» **Problem statement**
Pictures stay out of your copy, but everything else in the records below must be repeated exactly.

▼

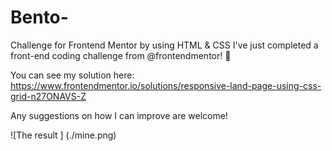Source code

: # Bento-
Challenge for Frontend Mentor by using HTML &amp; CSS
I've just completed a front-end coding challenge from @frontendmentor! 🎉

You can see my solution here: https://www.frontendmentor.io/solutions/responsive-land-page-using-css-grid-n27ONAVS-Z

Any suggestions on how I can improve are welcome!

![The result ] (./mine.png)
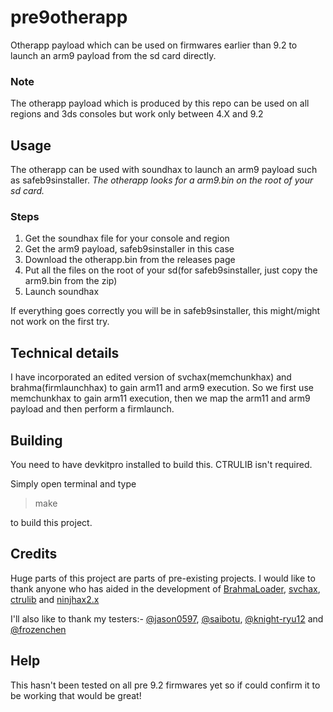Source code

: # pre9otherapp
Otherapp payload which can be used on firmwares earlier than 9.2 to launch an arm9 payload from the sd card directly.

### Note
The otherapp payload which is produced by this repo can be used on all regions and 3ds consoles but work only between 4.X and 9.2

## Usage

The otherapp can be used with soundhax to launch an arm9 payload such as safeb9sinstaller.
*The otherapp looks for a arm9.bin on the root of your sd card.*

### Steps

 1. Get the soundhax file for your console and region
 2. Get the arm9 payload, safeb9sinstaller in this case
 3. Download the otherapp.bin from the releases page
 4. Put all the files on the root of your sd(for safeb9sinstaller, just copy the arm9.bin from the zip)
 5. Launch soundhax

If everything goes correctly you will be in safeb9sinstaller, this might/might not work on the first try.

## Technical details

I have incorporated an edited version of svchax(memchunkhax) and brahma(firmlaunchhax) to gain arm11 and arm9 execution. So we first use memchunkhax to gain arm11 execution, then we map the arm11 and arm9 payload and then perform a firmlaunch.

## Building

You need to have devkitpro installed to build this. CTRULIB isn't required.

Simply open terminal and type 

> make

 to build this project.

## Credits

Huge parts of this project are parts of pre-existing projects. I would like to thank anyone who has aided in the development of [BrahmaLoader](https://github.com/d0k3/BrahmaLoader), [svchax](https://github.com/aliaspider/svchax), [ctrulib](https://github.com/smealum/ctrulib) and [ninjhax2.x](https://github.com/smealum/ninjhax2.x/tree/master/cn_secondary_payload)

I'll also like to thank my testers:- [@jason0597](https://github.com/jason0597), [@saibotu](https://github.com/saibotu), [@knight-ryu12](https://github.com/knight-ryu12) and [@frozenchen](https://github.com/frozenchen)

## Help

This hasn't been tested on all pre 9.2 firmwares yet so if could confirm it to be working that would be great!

▲

» **Answer to this exercise**
Source code

: # Bento-
Challenge for Frontend Mentor by using HTML &amp; CSS
I've just completed a front-end coding challenge from @frontendmentor! 🎉

You can see my solution here: https://www.frontendmentor.io/solutions/responsive-land-page-using-css-grid-n27ONAVS-Z

Any suggestions on how I can improve are welcome!

![The result ] (./mine.png)
Source code

: # pre9otherapp
Otherapp payload which can be used on firmwares earlier than 9.2 to launch an arm9 payload from the sd card directly.

### Note
The otherapp payload which is produced by this repo can be used on all regions and 3ds consoles but work only between 4.X and 9.2

## Usage

The otherapp can be used with soundhax to launch an arm9 payload such as safeb9sinstaller.
*The otherapp looks for a arm9.bin on the root of your sd card.*

### Steps

 1. Get the soundhax file for your console and region
 2. Get the arm9 payload, safeb9sinstaller in this case
 3. Download the otherapp.bin from the releases page
 4. Put all the files on the root of your sd(for safeb9sinstaller, just copy the arm9.bin from the zip)
 5. Launch soundhax

If everything goes correctly you will be in safeb9sinstaller, this might/might not work on the first try.

## Technical details

I have incorporated an edited version of svchax(memchunkhax) and brahma(firmlaunchhax) to gain arm11 and arm9 execution. So we first use memchunkhax to gain arm11 execution, then we map the arm11 and arm9 payload and then perform a firmlaunch.

## Building

You need to have devkitpro installed to build this. CTRULIB isn't required.

Simply open terminal and type 

> make

 to build this project.

## Credits

Huge parts of this project are parts of pre-existing projects. I would like to thank anyone who has aided in the development of [BrahmaLoader](https://github.com/d0k3/BrahmaLoader), [svchax](https://github.com/aliaspider/svchax), [ctrulib](https://github.com/smealum/ctrulib) and [ninjhax2.x](https://github.com/smealum/ninjhax2.x/tree/master/cn_secondary_payload)

I'll also like to thank my testers:- [@jason0597](https://github.com/jason0597), [@saibotu](https://github.com/saibotu), [@knight-ryu12](https://github.com/knight-ryu12) and [@frozenchen](https://github.com/frozenchen)

## Help

This hasn't been tested on all pre 9.2 firmwares yet so if could confirm it to be working that would be great!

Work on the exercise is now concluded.